◆ TASK: Find the word "Administración" in the data. Return every line where it appears.

*** Opening of MATERIAL PROVIDED ***

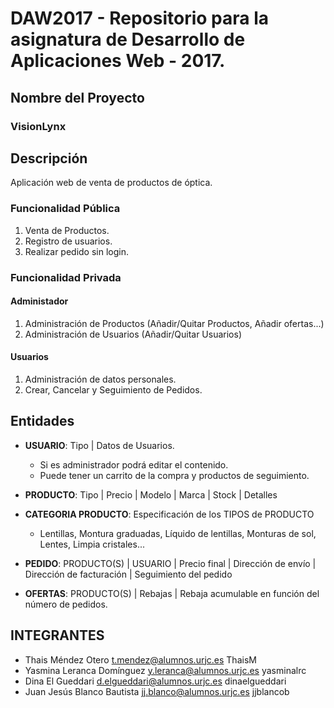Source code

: # DAW2017 - Repositorio para la asignatura de Desarrollo de Aplicaciones Web - 2017.

## Nombre del Proyecto
### VisionLynx

## Descripción
Aplicación web de venta de productos de óptica.

### Funcionalidad Pública
  1. Venta de Productos.
  2. Registro de usuarios.
  3. Realizar pedido sin login.
  
### Funcionalidad Privada

#### Administador
  1. Administración de Productos (Añadir/Quitar Productos, Añadir ofertas...)
  2. Administración de Usuarios  (Añadir/Quitar Usuarios)

#### Usuarios
  1. Administración de datos personales.<br>
  2. Crear, Cancelar y Seguimiento de Pedidos.
   

## Entidades
  - <b>USUARIO</b>: Tipo | Datos de Usuarios.
    - Si es administrador podrá editar el contenido.
    - Puede tener un carrito de la compra y productos de seguimiento.
  
  - <b>PRODUCTO</b>: Tipo | Precio | Modelo | Marca | Stock | Detalles
  
  - <b>CATEGORIA PRODUCTO</b>: Especificación de los TIPOS de PRODUCTO
    - Lentillas, Montura graduadas, Líquido de lentillas, Monturas de sol, Lentes, Limpia cristales...
    
  - <b>PEDIDO</b>: PRODUCTO(S) | USUARIO | Precio final | Dirección de envío | Dirección de facturación | Seguimiento del pedido
  
  - <b>OFERTAS</b>: PRODUCTO(S) | Rebajas | Rebaja acumulable en función del número de pedidos.
  
## INTEGRANTES
  - Thais Méndez Otero            t.mendez@alumnos.urjc.es        ThaisM
  - Yasmina Leranca Domínguez     y.leranca@alumnos.urjc.es       yasminalrc
  - Dina El Gueddari              d.elgueddari@alumnos.urjc.es    dinaelgueddari
  - Juan Jesús Blanco Bautista    jj.blanco@alumnos.urjc.es       jjblancob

*** Close of MATERIAL PROVIDED ***

◆ THE COMPLETED TASK:
  1. Administración de Productos (Añadir/Quitar Productos, Añadir ofertas...)
  2. Administración de Usuarios  (Añadir/Quitar Usuarios)
  1. Administración de datos personales.<br>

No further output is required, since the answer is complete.